In 1965, producer Chuck Barris hired Mr. Lange to host a newly-created TV game show entitled The Dating Game.
Known for his voluminous hair, velvet tuxedos, and boyish charm, Jim would host the program, in ABC Network (both daytime and prime time) and local syndication versions into the 1980s.
Here's a look at the show's premise:
The show’s premise was simple: a contestant, usually a young woman, read scripted questions, awash in gentle double entendres, to three men. (Q. “If you were a holiday, how would you like to be celebrated?” A. “I would love to be Arbor Day, and be potted.”)
The men, known as Bachelors Nos. 1, 2 and 3, were seated behind a screen, visible to the audience but not to the contestant. (“And h-e-e-r-e they are!,” Mr. Lange ritually intoned on introducing them to viewers.)
Based on their answers, the contestant chose one of them to be her date on a romantic getaway, furnished by the show. In a nod to the mores of the times — or, more accurately, to those of a somewhat earlier time — the trips were chaperoned, sometimes by Mr. Lange, sometimes by Mr. Barris.
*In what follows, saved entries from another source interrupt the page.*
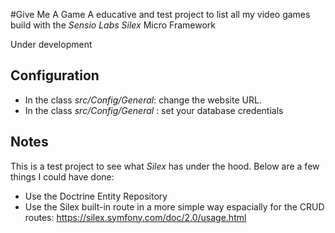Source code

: #Give Me A Game
A educative and test project to list all my video games build with the _Sensio Labs Silex_ Micro Framework

Under development

## Configuration
* In the class _src/Config/General_: change the website URL.
* In the class _src/Config/General_ : set your database credentials

## Notes
This is a test project to see what _Silex_ has under the hood. Below are a few things I could have done:
* Use the Doctrine Entity Repository
* Use the Silex built-in route in a more simple way espacially for the CRUD routes:
https://silex.symfony.com/doc/2.0/usage.html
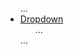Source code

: <head>
<ul class="nav nav-tabs">
  ...
  <li role="presentation" class="dropdown">
    <a class="dropdown-toggle" data-toggle="dropdown" href="#" role="button" aria-haspopup="true" aria-expanded="false">
      Dropdown <span class="caret"></span>
    </a>
    <ul class="dropdown-menu">
      ...
    </ul>
  </li>
  ...
</ul>
</head>
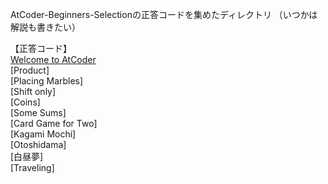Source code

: AtCoder-Beginners-Selectionの正答コードを集めたディレクトリ
（いつかは解説も書きたい）

【正答コード】  <br>
[Welcome to AtCoder](https://github.com/Taka0007/AtCoder/blob/main/ABS/Python/ABS-001.py)   <br>
[Product]    <br>
[Placing Marbles]    <br>
[Shift only]      <br>
[Coins]         <br>
[Some Sums]      <br>
[Card Game for Two]      <br>
[Kagami Mochi]      <br>
[Otoshidama]     <br>
[白昼夢]      <br>
[Traveling]    <br>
On some episodes, the roles were reversed, with a male contestant interrogating three bachelorettes. On others, celebrities — among them a juvenile Michael Jackson and a youthful, heavily muscledArnold Schwarzenegger — took the contestant’s chair.
In an era in which a woman was expected to wait for a man to ask her out, “The Dating Game” billed itself as a blow for progress.